New investors had better get used to elevated levels of volatility in the second half of 2021. Undoubtedly, the TSX Index has been a pretty smooth ride. It’s offered steady appreciation for those who owned ETFs or funds that track it. But underneath the hood, there have been corrections that rolled through various sectors. Undoubtedly, rolling corrections offer a great opportunity to Foolish stock pickers who can buy the dips and sell the peaks.
For those who want to smoothen the ride, there are names out there that can offer an even smoother ride versus the broader indices, which seem way overdue for a correction or at least choppier waters. Indeed, it’s been a while since we’ve had a 10% correction. Heck, it’s even been a while since the markets plunged 5% from peak to trough!
Still, defensive investors know not to get fooled (lower-case “f”) by calm, as it could easily precede a violent storm. As such, proceeding forward with caution seems prudent. That doesn’t mean doubling down on utility stocks in favour of your cyclical, tech, and reopening stocks. Rather, it means paying a bit more attention to the unloved steady appreciators with low betas.

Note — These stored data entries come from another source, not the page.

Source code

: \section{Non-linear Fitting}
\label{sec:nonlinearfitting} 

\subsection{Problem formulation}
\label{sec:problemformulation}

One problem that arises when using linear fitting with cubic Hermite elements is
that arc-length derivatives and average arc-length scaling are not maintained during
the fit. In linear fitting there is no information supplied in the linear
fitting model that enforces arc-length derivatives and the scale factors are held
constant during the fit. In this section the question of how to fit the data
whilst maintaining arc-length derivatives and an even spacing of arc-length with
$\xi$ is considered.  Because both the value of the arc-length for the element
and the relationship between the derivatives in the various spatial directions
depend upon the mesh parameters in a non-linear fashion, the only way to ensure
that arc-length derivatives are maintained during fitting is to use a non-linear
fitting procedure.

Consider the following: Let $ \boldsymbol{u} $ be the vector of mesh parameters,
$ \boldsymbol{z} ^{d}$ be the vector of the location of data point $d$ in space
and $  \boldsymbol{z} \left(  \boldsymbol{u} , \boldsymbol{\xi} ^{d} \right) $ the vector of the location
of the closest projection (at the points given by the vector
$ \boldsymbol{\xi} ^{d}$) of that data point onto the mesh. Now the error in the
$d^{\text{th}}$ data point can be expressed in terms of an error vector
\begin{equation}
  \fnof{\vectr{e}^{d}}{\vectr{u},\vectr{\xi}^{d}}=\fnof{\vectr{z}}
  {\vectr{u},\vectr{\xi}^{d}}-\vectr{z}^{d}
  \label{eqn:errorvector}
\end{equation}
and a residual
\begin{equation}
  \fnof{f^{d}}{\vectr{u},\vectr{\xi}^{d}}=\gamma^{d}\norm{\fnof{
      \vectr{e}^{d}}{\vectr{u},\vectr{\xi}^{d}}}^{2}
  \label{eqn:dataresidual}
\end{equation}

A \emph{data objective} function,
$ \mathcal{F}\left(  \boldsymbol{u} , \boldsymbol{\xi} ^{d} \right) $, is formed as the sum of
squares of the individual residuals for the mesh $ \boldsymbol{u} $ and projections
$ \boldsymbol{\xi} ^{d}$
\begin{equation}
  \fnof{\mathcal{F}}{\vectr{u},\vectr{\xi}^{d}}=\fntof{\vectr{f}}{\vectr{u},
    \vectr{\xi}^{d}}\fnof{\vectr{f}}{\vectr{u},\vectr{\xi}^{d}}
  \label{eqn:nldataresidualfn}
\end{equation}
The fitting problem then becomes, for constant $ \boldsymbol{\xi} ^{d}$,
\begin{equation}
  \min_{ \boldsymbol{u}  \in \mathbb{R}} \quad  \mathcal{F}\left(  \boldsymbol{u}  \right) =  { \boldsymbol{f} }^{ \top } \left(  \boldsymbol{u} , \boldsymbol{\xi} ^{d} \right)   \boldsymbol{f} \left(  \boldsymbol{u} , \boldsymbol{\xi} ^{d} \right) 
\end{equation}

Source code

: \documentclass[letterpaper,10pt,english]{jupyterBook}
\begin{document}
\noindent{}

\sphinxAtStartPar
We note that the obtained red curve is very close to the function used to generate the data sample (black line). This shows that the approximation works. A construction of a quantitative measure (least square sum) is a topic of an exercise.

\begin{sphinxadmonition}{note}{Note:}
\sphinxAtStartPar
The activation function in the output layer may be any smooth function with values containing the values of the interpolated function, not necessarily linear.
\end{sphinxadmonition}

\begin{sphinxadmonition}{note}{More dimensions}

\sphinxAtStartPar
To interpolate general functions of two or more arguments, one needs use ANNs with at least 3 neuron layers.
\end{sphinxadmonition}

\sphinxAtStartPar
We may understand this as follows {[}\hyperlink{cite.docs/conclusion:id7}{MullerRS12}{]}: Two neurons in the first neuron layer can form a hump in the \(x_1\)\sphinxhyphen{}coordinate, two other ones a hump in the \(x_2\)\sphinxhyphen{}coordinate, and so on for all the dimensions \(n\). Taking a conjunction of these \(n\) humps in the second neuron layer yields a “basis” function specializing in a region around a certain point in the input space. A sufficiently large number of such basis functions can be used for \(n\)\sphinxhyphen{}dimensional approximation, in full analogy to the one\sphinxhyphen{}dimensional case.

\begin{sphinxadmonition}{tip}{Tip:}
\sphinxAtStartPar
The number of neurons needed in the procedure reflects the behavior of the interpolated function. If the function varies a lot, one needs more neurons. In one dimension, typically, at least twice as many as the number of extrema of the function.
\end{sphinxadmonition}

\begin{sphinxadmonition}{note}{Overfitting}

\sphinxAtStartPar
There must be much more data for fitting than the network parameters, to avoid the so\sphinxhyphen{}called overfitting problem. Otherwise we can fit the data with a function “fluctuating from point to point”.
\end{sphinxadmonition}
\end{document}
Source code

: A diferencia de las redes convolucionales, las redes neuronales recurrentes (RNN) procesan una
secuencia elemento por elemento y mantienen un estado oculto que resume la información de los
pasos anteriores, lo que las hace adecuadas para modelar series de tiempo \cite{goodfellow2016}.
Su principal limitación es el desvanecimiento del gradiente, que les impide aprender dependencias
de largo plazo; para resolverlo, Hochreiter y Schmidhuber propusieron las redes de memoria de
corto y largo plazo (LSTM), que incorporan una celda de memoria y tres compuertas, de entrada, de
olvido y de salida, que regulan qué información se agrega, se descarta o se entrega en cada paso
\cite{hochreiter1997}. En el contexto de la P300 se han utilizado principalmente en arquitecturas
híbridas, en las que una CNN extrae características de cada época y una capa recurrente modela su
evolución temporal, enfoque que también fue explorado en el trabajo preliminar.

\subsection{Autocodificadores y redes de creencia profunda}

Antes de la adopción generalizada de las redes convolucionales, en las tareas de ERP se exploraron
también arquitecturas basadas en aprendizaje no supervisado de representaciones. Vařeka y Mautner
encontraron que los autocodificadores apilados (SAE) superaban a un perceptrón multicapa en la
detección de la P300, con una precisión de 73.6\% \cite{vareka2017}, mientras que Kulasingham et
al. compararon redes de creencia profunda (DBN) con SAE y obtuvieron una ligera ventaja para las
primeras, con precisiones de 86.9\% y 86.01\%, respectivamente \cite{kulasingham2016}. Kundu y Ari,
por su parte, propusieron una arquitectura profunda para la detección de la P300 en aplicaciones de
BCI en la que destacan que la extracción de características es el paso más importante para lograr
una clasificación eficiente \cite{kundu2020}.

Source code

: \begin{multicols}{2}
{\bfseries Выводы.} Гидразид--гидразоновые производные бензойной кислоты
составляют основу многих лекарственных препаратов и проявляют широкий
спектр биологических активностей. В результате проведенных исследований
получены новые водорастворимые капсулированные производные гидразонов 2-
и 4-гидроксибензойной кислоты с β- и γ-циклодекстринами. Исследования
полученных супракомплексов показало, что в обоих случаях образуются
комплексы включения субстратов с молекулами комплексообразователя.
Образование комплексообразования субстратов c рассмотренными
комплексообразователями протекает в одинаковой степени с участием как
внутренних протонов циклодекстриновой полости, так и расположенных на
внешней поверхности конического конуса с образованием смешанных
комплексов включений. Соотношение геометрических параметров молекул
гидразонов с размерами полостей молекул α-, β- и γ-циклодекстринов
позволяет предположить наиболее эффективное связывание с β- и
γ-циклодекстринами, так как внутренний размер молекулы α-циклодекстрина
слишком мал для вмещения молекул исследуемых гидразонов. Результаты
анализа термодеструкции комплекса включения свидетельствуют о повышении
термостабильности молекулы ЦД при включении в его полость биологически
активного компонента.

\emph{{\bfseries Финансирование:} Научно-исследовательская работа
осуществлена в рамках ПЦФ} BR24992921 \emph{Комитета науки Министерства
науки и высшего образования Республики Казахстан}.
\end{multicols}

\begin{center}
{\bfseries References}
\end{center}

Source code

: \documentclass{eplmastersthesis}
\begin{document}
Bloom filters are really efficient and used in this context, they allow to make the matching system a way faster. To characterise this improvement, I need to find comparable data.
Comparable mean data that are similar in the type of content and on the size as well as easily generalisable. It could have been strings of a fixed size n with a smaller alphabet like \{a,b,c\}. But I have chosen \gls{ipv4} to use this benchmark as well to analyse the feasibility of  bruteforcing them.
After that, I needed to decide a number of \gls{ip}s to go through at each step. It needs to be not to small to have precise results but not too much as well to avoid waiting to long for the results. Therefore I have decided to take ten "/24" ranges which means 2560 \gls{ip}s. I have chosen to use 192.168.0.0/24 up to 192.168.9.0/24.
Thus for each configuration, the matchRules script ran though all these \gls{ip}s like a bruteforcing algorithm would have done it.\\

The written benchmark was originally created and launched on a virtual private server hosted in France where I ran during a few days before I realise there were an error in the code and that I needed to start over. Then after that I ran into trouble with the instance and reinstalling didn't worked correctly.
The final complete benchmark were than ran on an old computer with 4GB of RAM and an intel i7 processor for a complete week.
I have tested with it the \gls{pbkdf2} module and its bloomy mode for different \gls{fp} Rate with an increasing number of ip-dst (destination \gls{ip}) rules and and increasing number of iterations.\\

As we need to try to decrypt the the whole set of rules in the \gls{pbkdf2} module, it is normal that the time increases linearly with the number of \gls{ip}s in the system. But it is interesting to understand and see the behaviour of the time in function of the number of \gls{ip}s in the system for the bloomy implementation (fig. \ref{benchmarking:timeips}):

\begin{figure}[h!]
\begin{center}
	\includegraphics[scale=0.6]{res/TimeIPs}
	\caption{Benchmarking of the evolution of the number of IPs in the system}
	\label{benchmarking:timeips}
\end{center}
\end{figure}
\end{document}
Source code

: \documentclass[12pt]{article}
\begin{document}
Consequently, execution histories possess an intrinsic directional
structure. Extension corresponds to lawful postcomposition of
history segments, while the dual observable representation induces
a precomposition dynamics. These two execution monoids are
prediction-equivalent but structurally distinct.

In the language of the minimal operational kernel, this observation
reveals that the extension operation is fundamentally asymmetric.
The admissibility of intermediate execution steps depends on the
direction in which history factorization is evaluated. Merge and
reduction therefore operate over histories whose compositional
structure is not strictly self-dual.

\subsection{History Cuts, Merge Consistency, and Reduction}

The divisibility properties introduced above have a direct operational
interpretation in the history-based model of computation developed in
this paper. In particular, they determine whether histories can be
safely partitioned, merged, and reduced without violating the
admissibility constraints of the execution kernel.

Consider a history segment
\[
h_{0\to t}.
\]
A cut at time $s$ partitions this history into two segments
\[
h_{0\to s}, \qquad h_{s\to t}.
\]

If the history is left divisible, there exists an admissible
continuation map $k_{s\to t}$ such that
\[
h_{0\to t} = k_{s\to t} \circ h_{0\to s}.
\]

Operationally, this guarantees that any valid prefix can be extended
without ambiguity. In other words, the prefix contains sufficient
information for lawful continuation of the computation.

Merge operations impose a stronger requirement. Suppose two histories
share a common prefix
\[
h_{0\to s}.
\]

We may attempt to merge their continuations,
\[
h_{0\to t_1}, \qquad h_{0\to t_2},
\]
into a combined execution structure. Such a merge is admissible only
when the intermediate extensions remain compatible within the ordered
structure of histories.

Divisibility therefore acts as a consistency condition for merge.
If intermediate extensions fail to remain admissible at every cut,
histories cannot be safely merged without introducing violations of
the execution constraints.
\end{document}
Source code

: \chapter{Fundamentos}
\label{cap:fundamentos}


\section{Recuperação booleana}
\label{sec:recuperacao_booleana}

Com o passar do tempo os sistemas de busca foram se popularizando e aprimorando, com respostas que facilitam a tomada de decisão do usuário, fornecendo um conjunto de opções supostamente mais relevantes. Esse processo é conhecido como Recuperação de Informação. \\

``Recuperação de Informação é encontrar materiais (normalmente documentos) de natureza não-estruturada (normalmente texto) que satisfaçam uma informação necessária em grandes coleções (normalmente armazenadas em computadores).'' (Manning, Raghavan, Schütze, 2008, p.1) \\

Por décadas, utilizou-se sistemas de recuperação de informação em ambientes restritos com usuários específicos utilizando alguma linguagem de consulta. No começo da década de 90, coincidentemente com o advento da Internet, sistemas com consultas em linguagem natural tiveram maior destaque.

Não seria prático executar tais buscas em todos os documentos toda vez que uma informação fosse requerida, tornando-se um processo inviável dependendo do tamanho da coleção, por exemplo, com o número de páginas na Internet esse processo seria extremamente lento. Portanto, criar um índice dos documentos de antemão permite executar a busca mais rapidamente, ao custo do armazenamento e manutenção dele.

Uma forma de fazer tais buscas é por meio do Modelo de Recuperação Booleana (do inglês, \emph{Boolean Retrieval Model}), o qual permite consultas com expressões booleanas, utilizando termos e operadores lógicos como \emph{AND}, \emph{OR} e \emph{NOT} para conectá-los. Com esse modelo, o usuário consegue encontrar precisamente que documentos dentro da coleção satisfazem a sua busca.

Smart-beta plays: Perfect Canadian stocks for new investors
Such names will be little-rattled should these calm waters roughen into the autumn, a time when investors return from their vacations and volumes really start to ramp up, potentially to the downside.
Without further ado, consider Waste Connections (TSX:WCN)(NYSE:WCN) and Constellation Software (TSX:CSU), two steady appreciators that can outpace the TSX Index while exhibiting less volatility. Waste Connections and Constellation boast betas of 0.65 and 0.75, respectively. That means they’re less volatile than the broader indices. Moreover, with 23% and 25% in gains year to date, both names are surging at a rate quicker than the TSX Index, which is up 17%.
Less volatility, more gain? Sound too good to be true? It’s not, with the following two “smart beta” names. But are valuations too frothy here? Let’s have a closer look.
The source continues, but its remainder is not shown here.